In 2002, then-Hynix Semiconductor was on the verge of being sold to Micron, having been crippled by debt accumulated during an aggressive expansion drive. The deal eventually fell through, leaving the company under creditor control for nearly a decade.
Its shares plunged as low as 135 won in 2003, leaving it viewed as a penny stock, or “Dongjeon-ju” in Korean.
Its fortunes in the years since tracked the global memory industry’s traditional boom-and-bust cycle. In 2023, a severe downturn battered memory prices, pushing SK Hynix to report an annual operating loss of 7.73 trillion won.
It started recovering a year later as the AI boom gained momentum and the likes of Microsoft, Google and Meta invested heavily, pushing it to report an annual operating profit of 23.5 trillion won in 2024, a record at the time.
TURNAROUND
Analysts attribute SK Hynix’s central role in the global AI ecosystem to its decision to continue investing in HBM, a specialised memory chip stacked vertically to deliver faster performance and lower power consumption, during a downturn in the memory industry.
Unlike conventional memory products, HBM chips are tightly integrated with AI processors, creating significantly higher barriers to entry and giving suppliers greater pricing power.
By 2025, SK Hynix captured 61% of the global HBM market, far ahead of Samsung Electronics’ 17% and Micron’s 21%.
SK Hynix was founded in 1983 as a unit of Hyundai, but was later spun off and purchased by SK Group, the family-run “chaebol” conglomerate whose businesses span telecoms to energy.
SK Group Chairman Chey Tae-won, who faced strong opposition to the deal at the time, explained his thinking in a book published in January.
“What I really wanted to accomplish when we acquired Hynix was to transform it from a commodity memory producer into a mainstream semiconductor company whose products are indispensable,” Chey said.
“In the past, it did not matter whether memory came from Hynix, Samsung or Micron. They were interchangeable commodity products. HBM is different. If SK Hynix’s HBM is replaced with another product, the AI system may not function properly. What used to be a peripheral component has become a core component,” Chey said.
Analysts say that Samsung’s position as the world’s largest DRAM producer could also be under threat by SK Hynix.
Bank of America estimates that SK Hynix’s monthly DRAM output will reach about 589,000 wafers this year, compared with roughly 691,000 wafers for Samsung Electronics.

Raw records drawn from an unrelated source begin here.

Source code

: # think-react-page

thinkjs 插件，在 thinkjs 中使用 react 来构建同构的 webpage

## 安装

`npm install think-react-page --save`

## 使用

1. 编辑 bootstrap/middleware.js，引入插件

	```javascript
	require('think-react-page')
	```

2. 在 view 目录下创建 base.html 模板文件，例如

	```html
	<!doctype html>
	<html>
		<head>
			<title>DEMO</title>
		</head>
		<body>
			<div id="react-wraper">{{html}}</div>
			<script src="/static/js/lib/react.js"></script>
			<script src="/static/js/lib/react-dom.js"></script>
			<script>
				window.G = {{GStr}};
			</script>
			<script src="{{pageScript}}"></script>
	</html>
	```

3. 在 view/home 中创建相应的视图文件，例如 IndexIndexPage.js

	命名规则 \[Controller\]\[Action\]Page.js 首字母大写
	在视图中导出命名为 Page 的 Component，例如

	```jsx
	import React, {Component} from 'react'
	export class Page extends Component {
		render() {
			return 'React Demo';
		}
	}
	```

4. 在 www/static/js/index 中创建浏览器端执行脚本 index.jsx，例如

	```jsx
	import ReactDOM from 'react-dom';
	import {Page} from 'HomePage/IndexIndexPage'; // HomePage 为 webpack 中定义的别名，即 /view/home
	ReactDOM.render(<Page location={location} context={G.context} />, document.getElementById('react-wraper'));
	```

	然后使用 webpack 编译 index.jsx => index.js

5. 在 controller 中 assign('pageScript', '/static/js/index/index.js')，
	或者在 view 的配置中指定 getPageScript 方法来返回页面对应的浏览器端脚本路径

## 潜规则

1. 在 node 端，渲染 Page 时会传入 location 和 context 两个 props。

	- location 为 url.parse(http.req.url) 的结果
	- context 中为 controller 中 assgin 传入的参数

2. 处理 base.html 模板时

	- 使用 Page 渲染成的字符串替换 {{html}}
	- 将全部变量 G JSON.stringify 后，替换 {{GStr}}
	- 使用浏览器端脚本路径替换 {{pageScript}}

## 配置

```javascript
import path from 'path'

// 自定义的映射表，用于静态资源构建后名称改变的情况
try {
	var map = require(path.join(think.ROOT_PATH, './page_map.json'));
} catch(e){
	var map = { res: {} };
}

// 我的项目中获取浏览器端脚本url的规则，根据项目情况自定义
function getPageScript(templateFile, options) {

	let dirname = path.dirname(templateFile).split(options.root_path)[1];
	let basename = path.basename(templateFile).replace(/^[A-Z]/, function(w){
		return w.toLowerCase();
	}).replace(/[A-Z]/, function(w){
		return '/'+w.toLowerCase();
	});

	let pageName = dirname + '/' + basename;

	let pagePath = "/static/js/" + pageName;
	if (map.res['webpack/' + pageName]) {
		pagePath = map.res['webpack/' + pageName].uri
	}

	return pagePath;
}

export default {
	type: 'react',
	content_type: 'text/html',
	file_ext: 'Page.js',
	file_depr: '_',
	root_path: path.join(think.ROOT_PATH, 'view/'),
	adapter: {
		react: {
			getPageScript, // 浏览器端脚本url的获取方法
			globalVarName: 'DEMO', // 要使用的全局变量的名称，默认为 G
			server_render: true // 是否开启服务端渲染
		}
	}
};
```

However, SK Hynix is likely to expand DRAM output by about 38% between 2025 and 2028, compared with about 17.5% growth at its rival.
That would narrow SK Hynix’s production gap to less than 10% by 2028 from about 23% in 2025, which would be a particularly significant achievement because of Samsung’s larger manufacturing scale.
“Previously, the difference in manufacturing scale meant there was simply no way for rivals to close the profitability gap with Samsung,” said Kim.
Reuters has reported that SK Hynix is opting to choose the Nasdaq for its planned U.S. listing, which would broaden the company’s investor base and raise its profile further among global investors.